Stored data
((

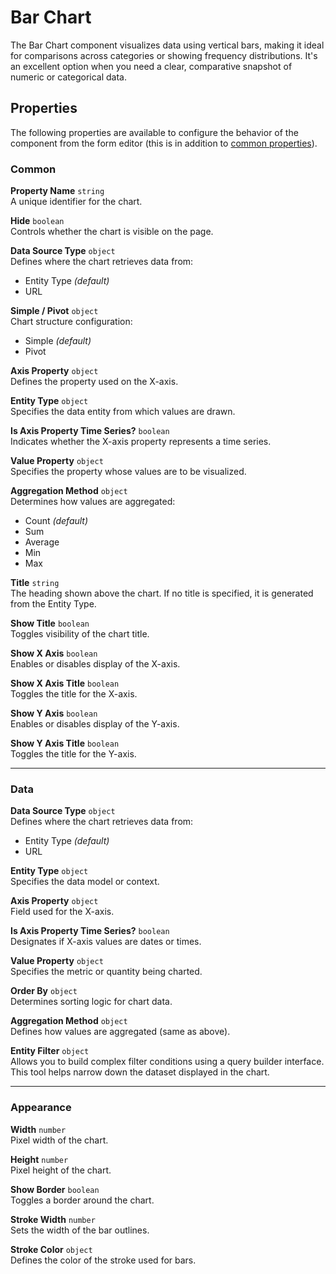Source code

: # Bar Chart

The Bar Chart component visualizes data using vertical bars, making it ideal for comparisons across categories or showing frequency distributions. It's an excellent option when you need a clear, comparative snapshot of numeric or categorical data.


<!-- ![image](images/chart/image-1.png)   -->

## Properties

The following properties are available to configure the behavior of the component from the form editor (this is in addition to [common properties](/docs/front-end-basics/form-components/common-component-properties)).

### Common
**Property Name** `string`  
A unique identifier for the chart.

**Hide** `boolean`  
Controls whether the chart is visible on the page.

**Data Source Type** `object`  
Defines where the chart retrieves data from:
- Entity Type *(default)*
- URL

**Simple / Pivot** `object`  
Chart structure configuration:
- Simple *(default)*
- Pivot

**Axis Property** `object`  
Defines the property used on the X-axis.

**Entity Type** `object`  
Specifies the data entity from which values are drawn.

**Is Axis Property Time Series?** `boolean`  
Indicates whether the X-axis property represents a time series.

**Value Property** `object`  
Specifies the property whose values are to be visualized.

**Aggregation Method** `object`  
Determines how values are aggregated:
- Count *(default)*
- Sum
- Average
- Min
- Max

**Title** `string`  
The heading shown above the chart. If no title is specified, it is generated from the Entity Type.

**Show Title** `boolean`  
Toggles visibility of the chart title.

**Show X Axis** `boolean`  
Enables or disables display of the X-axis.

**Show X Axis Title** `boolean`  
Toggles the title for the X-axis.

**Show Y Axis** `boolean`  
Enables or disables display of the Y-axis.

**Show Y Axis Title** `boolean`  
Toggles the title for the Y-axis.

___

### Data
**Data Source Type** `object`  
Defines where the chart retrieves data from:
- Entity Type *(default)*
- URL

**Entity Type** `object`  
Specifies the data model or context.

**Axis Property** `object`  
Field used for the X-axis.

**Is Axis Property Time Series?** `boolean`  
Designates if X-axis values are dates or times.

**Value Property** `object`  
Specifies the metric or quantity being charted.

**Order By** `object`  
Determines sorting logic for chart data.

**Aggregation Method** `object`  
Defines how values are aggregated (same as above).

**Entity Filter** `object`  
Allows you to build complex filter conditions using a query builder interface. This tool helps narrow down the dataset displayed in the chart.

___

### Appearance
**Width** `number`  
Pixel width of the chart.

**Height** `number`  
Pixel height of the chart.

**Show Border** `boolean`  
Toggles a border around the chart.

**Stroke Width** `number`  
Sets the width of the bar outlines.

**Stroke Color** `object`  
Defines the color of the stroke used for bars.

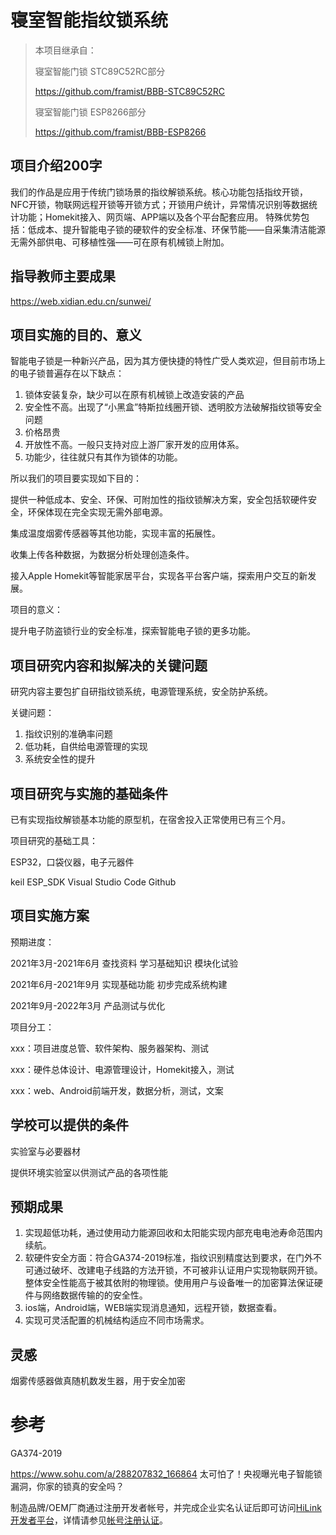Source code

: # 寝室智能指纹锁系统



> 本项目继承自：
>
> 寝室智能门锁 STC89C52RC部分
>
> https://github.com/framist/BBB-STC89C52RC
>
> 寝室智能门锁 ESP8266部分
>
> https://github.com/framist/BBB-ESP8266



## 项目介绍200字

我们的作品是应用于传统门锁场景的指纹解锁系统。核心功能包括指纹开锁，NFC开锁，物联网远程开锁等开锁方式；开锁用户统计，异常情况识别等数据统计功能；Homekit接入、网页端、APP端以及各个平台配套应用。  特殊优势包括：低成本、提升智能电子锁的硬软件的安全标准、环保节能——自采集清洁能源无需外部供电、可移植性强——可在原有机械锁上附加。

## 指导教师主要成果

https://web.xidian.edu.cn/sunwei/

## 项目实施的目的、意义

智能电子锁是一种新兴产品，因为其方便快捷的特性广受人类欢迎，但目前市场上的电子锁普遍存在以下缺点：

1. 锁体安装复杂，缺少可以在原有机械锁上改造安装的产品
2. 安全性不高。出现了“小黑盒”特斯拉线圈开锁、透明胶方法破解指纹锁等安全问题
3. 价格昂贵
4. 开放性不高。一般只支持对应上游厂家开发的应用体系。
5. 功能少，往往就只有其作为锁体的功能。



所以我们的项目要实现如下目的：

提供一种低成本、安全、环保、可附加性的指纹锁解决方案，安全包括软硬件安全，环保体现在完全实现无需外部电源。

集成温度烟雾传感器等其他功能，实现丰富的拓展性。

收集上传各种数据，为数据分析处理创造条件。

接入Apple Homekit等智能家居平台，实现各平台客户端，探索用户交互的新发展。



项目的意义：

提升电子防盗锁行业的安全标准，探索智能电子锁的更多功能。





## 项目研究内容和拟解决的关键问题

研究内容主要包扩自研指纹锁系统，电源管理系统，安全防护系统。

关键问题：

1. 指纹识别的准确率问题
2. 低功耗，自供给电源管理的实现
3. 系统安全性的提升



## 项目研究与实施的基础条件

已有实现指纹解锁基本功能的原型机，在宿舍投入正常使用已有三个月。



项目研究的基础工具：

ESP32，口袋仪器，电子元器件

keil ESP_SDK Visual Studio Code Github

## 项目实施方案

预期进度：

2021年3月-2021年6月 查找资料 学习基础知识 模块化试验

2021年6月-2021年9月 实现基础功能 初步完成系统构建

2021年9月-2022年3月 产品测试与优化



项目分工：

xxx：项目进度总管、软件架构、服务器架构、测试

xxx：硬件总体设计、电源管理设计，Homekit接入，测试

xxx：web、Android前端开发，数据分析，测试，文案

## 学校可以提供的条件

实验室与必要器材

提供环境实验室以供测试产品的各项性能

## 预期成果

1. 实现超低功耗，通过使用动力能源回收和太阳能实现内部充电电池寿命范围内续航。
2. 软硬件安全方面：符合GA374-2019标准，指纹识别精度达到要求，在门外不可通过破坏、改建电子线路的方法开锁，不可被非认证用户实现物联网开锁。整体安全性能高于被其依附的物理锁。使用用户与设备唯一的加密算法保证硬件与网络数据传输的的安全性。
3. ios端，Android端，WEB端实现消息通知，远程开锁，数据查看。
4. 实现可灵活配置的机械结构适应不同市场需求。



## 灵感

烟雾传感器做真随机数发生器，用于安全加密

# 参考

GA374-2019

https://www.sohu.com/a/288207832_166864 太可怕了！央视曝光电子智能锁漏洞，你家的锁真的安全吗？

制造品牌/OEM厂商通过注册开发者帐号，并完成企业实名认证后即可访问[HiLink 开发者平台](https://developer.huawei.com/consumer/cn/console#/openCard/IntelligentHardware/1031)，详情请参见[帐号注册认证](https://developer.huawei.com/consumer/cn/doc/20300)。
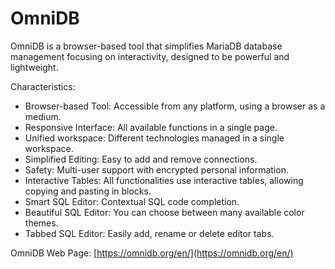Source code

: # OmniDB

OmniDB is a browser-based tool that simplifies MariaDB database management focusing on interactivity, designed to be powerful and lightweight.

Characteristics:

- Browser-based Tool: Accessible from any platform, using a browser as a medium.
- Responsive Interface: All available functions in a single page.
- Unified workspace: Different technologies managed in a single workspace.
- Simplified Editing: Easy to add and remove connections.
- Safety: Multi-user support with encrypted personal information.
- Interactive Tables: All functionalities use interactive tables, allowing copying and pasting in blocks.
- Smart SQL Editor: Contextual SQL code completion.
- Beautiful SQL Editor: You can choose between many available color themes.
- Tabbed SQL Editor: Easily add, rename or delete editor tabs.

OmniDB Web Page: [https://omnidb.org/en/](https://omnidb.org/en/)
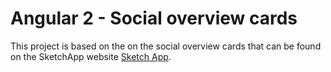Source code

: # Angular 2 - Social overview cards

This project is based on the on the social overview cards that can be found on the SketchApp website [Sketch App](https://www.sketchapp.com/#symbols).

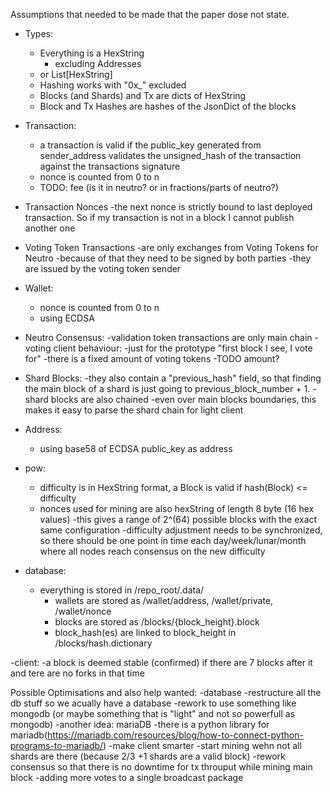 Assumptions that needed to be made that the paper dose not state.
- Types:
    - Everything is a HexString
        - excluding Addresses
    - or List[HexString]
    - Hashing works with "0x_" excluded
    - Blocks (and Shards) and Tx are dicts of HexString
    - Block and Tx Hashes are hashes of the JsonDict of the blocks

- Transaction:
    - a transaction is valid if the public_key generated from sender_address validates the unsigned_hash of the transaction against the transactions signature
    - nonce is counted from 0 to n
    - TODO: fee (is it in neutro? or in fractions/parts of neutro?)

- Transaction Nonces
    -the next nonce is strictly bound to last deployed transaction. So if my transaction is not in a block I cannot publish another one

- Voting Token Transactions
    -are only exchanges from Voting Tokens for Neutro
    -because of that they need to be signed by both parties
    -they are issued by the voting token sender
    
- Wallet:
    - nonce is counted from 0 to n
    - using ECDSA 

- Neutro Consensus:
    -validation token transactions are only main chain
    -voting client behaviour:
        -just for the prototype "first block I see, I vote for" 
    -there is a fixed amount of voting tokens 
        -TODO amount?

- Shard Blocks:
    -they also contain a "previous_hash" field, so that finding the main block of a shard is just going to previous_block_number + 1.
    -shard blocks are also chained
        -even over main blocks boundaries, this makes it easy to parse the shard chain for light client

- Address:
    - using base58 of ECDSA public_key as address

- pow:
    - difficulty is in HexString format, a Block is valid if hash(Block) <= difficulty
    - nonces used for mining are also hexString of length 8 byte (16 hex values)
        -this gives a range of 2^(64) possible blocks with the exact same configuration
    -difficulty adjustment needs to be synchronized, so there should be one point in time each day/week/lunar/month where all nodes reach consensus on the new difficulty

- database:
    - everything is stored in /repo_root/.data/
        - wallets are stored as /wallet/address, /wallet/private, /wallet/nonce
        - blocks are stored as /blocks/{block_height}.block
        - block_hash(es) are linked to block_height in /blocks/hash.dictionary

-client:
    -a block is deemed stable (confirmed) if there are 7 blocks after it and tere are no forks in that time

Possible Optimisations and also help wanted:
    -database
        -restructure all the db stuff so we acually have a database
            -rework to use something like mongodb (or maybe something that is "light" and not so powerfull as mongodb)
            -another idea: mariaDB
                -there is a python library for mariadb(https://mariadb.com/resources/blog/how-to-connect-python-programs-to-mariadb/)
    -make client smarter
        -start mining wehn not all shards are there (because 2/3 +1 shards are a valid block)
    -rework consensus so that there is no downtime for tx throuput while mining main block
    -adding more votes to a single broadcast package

))

Work order ->
Across all the entries, how many lines hold the string "also"? Only the number is needed.

Output for this exercise ->
4